Nasıl da cadıyım ama? 

Hızla ağzını silmeye çalışırken bütün stad kahkahaya boğulmuştu. Can bana korkutucu bir bakış attı ve beni kucağına aldı. NE YAPTI NE YAPTI? SALAK MI BU YA? Beni Kerem'in önüne getirirken neler olduğunu anlamaya çalışıyordum. Eğildi ve Kereme birşeyler söyledi. Kerem bana baktı ve,

"Öyle birşey olmadı değil mi?" Dediğinde ne olduğunu anlamaya çalışıyordum. Az önceki olaydan bahsetmiyordu çünkü zaten kendisi de neler olduğunu gördü. 

"Neyden bahsettiğini bilmiyorum ve ben gidiyorum." Dedim ve arkamı dönüp yürümeye başladım. Arkamda benden daha hızlı yürüyen ve bana yetişmeye çalışan Kerem ile Can'ı gördüğümde güldüm ve koşmaya başladım. Onlar futbolcu ise ben de voleybolcuyum, hem de liberoyum ben de iyi koşarım. Tabana kuvvet koşuyorken yaklaşık 5 dakika geçti ve onlar bana zaman geçtikçe daha da yaklaşıyordu. Karşımda Sebastian... Pardon, kızgın bı Sebastian görmem ile güldüm ve arkasına saklanıp, onu kendime siper ettim.

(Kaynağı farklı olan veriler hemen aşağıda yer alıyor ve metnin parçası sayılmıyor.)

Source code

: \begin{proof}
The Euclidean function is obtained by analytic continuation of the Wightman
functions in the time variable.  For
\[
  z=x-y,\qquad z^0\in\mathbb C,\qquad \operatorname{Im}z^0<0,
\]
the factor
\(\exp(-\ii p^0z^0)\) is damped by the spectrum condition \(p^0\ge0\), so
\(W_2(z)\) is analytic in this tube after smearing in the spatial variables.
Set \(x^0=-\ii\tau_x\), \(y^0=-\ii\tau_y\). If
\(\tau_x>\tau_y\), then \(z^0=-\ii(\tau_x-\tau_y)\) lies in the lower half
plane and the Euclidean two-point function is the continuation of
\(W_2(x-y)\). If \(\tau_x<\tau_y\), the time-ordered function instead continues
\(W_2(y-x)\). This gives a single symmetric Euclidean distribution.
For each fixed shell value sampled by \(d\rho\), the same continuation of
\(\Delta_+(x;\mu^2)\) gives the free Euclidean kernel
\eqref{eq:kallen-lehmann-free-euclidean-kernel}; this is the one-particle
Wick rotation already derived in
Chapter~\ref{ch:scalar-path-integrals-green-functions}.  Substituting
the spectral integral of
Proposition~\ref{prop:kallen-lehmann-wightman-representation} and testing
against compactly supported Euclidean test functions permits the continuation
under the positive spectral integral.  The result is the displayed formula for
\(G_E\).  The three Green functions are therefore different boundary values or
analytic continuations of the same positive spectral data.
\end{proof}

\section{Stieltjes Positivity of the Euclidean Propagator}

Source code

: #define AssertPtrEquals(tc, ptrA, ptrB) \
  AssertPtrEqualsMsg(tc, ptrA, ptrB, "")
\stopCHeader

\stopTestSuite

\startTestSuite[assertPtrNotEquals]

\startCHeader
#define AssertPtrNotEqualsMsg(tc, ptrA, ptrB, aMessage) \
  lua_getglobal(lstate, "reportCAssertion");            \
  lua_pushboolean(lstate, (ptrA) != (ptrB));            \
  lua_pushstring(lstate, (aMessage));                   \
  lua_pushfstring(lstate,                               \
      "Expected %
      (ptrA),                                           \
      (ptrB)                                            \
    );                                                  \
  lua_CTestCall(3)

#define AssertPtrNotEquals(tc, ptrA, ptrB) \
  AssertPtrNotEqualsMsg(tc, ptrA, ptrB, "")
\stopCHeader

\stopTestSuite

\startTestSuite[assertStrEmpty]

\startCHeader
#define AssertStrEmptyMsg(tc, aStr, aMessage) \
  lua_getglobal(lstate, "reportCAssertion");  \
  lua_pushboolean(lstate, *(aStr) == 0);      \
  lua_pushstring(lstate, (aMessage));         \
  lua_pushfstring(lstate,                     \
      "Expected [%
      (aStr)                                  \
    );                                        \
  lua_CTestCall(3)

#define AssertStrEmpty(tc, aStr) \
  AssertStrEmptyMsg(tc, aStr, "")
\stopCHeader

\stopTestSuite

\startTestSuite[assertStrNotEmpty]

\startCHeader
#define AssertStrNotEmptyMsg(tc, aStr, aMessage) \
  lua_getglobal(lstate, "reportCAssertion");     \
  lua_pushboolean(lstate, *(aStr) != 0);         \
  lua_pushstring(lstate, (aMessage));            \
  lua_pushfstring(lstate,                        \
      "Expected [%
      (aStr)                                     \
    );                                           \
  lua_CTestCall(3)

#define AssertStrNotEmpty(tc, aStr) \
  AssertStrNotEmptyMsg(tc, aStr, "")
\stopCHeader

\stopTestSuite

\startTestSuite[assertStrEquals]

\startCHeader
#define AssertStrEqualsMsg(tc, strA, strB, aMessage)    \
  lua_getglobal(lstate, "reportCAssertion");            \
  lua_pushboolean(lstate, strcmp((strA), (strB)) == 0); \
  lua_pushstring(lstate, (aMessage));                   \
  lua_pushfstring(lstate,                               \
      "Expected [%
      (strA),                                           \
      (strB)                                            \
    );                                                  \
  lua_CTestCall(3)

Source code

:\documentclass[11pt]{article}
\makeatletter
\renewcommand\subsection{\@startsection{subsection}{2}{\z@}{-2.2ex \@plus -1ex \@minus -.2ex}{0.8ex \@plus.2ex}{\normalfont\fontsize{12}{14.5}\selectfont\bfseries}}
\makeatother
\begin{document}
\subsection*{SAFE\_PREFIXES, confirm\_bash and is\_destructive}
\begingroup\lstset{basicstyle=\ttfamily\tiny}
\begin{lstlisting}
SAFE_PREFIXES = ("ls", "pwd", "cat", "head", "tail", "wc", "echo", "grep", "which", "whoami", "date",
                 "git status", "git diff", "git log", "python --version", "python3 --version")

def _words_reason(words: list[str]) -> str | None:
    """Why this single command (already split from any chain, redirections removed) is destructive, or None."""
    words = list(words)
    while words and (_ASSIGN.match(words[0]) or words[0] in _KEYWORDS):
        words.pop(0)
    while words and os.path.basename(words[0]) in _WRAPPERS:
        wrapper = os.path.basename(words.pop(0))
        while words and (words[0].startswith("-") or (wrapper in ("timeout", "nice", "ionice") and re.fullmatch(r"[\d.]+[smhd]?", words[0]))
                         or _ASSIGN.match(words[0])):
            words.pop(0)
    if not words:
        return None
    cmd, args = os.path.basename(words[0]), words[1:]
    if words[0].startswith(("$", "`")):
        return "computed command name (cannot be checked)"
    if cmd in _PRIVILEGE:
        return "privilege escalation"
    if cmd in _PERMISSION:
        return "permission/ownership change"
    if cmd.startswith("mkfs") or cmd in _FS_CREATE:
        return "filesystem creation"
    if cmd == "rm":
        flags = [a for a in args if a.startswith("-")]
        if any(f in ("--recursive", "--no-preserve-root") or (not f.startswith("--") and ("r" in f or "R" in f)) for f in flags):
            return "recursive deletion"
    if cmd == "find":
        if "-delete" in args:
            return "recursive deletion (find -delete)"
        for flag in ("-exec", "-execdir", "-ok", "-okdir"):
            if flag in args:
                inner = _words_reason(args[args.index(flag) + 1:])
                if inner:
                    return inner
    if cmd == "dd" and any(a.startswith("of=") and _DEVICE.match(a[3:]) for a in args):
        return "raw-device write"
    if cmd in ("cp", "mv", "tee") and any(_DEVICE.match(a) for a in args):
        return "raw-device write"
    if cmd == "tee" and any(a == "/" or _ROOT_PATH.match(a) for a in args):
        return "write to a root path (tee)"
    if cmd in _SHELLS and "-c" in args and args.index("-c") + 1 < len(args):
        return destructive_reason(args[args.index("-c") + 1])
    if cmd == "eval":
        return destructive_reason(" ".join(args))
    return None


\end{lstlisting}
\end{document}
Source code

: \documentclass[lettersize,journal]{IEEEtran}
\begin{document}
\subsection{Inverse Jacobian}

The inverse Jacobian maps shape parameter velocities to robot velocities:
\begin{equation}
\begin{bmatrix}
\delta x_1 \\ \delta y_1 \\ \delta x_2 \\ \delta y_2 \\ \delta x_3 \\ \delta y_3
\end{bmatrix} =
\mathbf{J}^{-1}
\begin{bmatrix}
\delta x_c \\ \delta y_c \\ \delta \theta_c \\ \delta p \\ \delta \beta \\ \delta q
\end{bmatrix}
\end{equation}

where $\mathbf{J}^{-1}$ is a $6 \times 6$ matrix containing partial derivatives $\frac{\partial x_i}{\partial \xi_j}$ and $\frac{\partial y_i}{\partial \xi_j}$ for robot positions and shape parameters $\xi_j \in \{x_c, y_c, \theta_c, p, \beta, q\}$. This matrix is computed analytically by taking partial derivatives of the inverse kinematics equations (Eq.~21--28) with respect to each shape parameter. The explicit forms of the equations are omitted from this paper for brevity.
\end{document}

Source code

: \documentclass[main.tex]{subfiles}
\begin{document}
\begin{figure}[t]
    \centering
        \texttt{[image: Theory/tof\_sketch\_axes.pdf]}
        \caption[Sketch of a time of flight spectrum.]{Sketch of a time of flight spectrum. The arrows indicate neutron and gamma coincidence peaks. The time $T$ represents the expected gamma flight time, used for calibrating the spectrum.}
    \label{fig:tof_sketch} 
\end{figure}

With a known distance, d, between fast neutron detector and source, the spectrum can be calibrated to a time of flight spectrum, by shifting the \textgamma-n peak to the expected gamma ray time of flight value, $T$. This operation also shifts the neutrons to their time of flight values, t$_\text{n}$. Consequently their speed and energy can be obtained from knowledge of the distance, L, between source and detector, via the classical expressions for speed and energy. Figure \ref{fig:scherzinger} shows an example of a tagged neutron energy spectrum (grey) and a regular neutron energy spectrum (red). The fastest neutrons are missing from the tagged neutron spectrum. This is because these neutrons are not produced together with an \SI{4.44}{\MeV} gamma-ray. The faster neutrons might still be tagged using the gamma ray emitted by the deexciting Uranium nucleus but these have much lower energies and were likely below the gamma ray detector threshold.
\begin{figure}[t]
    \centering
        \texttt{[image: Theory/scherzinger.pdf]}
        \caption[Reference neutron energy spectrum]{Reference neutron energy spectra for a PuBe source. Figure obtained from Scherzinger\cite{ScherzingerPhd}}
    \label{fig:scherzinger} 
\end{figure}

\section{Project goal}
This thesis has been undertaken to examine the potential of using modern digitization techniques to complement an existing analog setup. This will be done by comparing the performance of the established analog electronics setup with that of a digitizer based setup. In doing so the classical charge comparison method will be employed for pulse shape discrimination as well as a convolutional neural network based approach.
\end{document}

"Zehra!" Dedi CAN kızgın bir şekilde. 

"Ne var aşkım?"

"Bu olayın ev kısmı da var unutma!"

"Yoo yok. Hem ben artık Sebastian ile yaşıyorum." Dedim ve Sebastian'ın yanında bana birşey yapamayacakları için rahatça Sebastian'ın arkasında olmaktan vazgeçip yanına geçtim. Eli belimi bulurken Can'a baktıkça elinin kasıldığını anlamak zor değildi. 

Bir süre sonra bakışmaktan sıkılmış olacak ki, belimi sıkıca kavrayıp içeriye götürdü beni.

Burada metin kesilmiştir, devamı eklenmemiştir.